Building connections within an intergenerational workforce

For more than a decade, a favorite trope of news outlets has been the war between the generations in the workplace. As Millennials began to enter offices, article after article appeared on how ‘Generation Me’ was going to create widespread strife with their need for constant feedback and praise, their obsession with technology, and more. These attitudes and habits, the reporters alleged, would put them completely at odds with their Boomer supervisors.

As we’ve seen, Millennials have deeply impacted their workplaces, but not necessarily at a faster rate than any other generation, and certainly not in a way that’s out of sync with the broader societal forces acting on their companies. Ultimately, having an intergenerational workforce can be of great benefit if it is effectively leveraged. We’ve assembled some suggestions below to help you make the most of the age diversity present in many U.S. workplaces today.

An unprecedented five generations working side-by-side

For the first time in history, there are now five generations active in the U.S. workforce. While there is some dispute as to the actual dates that comprise each generation, the groups are as follows:

  • Silent Generation (born between 1928-1945)
  • Baby Boomers (1946-1964)
  • Generation X (1965-1980)
  • Generation Y/Millennials (1981-1996)
  • Generation Z (1997-2012)

The oldest members of Generation Z are now 23, meaning that some of them have been in the workforce for 5+ years at this point. Meanwhile, the youngest members of the Silent Generation are only 75. These 75+ workers comprise between 5-10% of every state’s workforce, while countrywide, their proportion is expected to exceed 10% within a few years. With more than 50 years’ difference between the lived experiences of these two cohorts, there are bound to be some disagreements and misunderstandings. However, just as with other types of diversity, having such a range of perspectives can also be a great asset to your business.

Strategies for enabling employees of all ages to succeed

Despite their superficial differences, regardless of age or generation, many employees ultimately want a lot of the same things out of their work experience. These include opportunities for learning and growth, camaraderie and community, and to feel valued and respected. Luckily, a number of these can be achieved through the same and/or overlapping initiatives. Below are some ideas for helping employees to bridge the generational divide and drive your organization forward.

  • Provide everyone with streamlined, user-friendly tools. In order to mitigate any issues stemming from varying levels of tech-savvy, design your employee experience with a focus on easy-to-use tools that make everyone feel empowered and fully able to contribute. Particularly with your communications systems, provide clear training to all employees so that no one is at a disadvantage in conversations and meetings due to challenges with technology.
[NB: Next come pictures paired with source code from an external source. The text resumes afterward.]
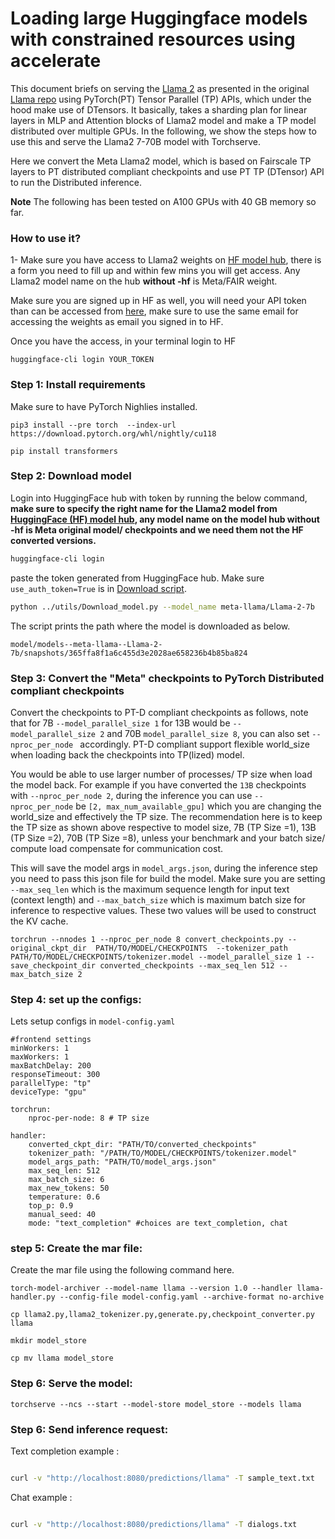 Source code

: # Loading large Huggingface models with constrained resources using accelerate

This document briefs on serving the [Llama 2](https://huggingface.co/meta-llama) as presented in the original [Llama repo](https://github.com/facebookresearch/llama/tree/main) using PyTorch(PT) Tensor Parallel (TP) APIs, which under the hood make use of DTensors. It basically, takes a sharding plan for linear layers in MLP and Attention blocks of Llama2 model and make a TP model distributed over multiple GPUs. In the following, we show the steps how to use this and serve the Llama2 7-70B model with Torchserve.

Here we convert the Meta Llama2 model, which is based on Fairscale TP layers to PT distributed compliant checkpoints and use PT TP (DTensor) API to run the Distributed inference.

**Note** The following has been tested on A100 GPUs with 40 GB memory so far.


### How to use it?


1- Make sure you have access to Llama2 weights on [HF model hub](https://huggingface.co/meta-llama), there is a form you need to fill up and within few mins you will get access. Any Llama2 model name on the hub **without -hf** is Meta/FAIR weight.

Make sure you are signed up in HF as well, you will need your API token than can be accessed from [here](https://huggingface.co/settings/tokens), make sure to use the same email for accessing the weights as email you signed in to HF.

Once you have the access, in your terminal login to HF

```
huggingface-cli login YOUR_TOKEN

```

### Step 1: Install requirements

Make sure to have PyTorch Nighlies installed.

```
pip3 install --pre torch  --index-url https://download.pytorch.org/whl/nightly/cu118

pip install transformers 

```

### Step 2: Download model

Login into HuggingFace hub with token by running the below command, **make sure to specify the right name for the Llama2 model from [HuggingFace (HF) model hub](https://huggingface.co/meta-llama), any model name on the model hub without -hf is Meta original model/ checkpoints and we need them not the HF converted versions.**



```bash
huggingface-cli login
```
paste the token generated from HuggingFace hub. Make sure `use_auth_token=True` is in [Download script](../utils/Download_model.py).

```bash
python ../utils/Download_model.py --model_name meta-llama/Llama-2-7b
```
The script prints the path where the model is downloaded as below.

`model/models--meta-llama--Llama-2-7b/snapshots/365ffa8f1a6c455d3e2028ae658236b4b85ba824`


### Step 3: Convert the "Meta" checkpoints to PyTorch Distributed compliant checkpoints

Convert the checkpoints to  PT-D compliant checkpoints as follows, note that for 7B `--model_parallel_size 1` for 13B would be `--model_parallel_size 2` and 70B `model_parallel_size 8`, you can also set `--nproc_per_node ` accordingly. PT-D compliant support flexible world_size when loading back the checkpoints into TP(lized) model. 

You would be able to use larger number of processes/ TP size when load the model back. For example if you have converted the `13B` checkpoints with `--nproc_per_node 2`, during the inference you can use `--nproc_per_node` be `[2, max_num_available_gpu]` which you are changing the world_size and effectively the TP size. The recommendation here is to keep the TP size as shown above respective to model size, 7B (TP Size =1), 13B (TP Size =2), 70B (TP Size =8), unless your benchmark and your batch size/ compute load compensate for communication cost.


This will save the model args in `model_args.json`, during the inference step you need to pass this json file for build the model. Make sure you are setting  `--max_seq_len` which is the maximum sequence length for input text (context length) and `--max_batch_size` which is maximum batch size for inference to respective values. These two values will be used to construct the KV cache.

```
torchrun --nnodes 1 --nproc_per_node 8 convert_checkpoints.py --original_ckpt_dir  PATH/TO/MODEL/CHECKPOINTS  --tokenizer_path PATH/TO/MODEL/CHECKPOINTS/tokenizer.model --model_parallel_size 1 --save_checkpoint_dir converted_checkpoints --max_seq_len 512 --max_batch_size 2

```



### Step 4: set up the configs:

Lets setup configs in `model-config.yaml` 

```
#frontend settings
minWorkers: 1
maxWorkers: 1
maxBatchDelay: 200
responseTimeout: 300
parallelType: "tp"
deviceType: "gpu"

torchrun:
    nproc-per-node: 8 # TP size

handler:
    converted_ckpt_dir: "PATH/TO/converted_checkpoints"
    tokenizer_path: "/PATH/TO/MODEL/CHECKPOINTS/tokenizer.model"
    model_args_path: "PATH/TO/model_args.json"
    max_seq_len: 512
    max_batch_size: 6
    max_new_tokens: 50
    temperature: 0.6
    top_p: 0.9
    manual_seed: 40
    mode: "text_completion" #choices are text_completion, chat
```

### step 5: Create the mar file:
Create the mar file using the following command here. 

```
torch-model-archiver --model-name llama --version 1.0 --handler llama-handler.py --config-file model-config.yaml --archive-format no-archive 

cp llama2.py,llama2_tokenizer.py,generate.py,checkpoint_converter.py llama

mkdir model_store

cp mv llama model_store

```

### Step 6: Serve the model:

```
torchserve --ncs --start --model-store model_store --models llama

```

### Step 6: Send inference request:

Text completion example :


```bash

curl -v "http://localhost:8080/predictions/llama" -T sample_text.txt

```


Chat example :


```bash

curl -v "http://localhost:8080/predictions/llama" -T dialogs.txt

```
While this is applicable to facilitating inclusion across all demographics, it is particularly relevant for an intergenerational workforce as younger people are often more comfortable adapting to new technologies more quickly than older populations. Putting everyone on an even playing field will minimize opportunities for frustration across age gaps.
  • Develop a two-way intergenerational mentoring program. Young people have a lot to learn from their older peers in the workplace, but this sentiment holds true in the opposite direction as well. There is a lot that younger people can teach their colleagues from other generations, and that should be acknowledged and capitalized upon. Establish an intergenerational mentoring program where the exchange of information flows both ways. More seasoned employees should be encouraged to be open to the input and ideas of younger coworkers, and new professionals should be urged to be receptive to the wealth of knowledge that older peers have amassed over the course of their careers. Provide conversation and activity guides to help your pairings make the most of their relationship, and consider holding innovation events such as hackathons to help them put their combined knowledge to optimal use.
  • Start an intergenerational employee resource group. While most frequently focused on race and ethnicity, employee resource groups can also be a useful tool for building productive connections in an intergenerational workforce. Historically, age-based employee resource groups have typically focused on one specific demographic, e.g. young professionals. Ultimately however, companies would likely benefit more from creating opportunities for what is effectively a group-based version of the mentoring program outlined above. By creating a space that’s not explicitly focused on work in which team members from different generations can interact and team up, companies can finally combine and leverage all of the knowledge and skills within their workforce into more than the sum of their parts.

Having an intergenerational workforce can be either a blessing or a curse. For those organizations that operate in opposition to it and pit older and younger workers against one another, they will find that the antagonistic relationship between employees of different age groups can become a significant drag on productivity, engagement, and more. For organizations that view it as an asset however, and seek to build productive relationships between employees of various ages, they may very well find themselves on the forefront of innovation and broader success.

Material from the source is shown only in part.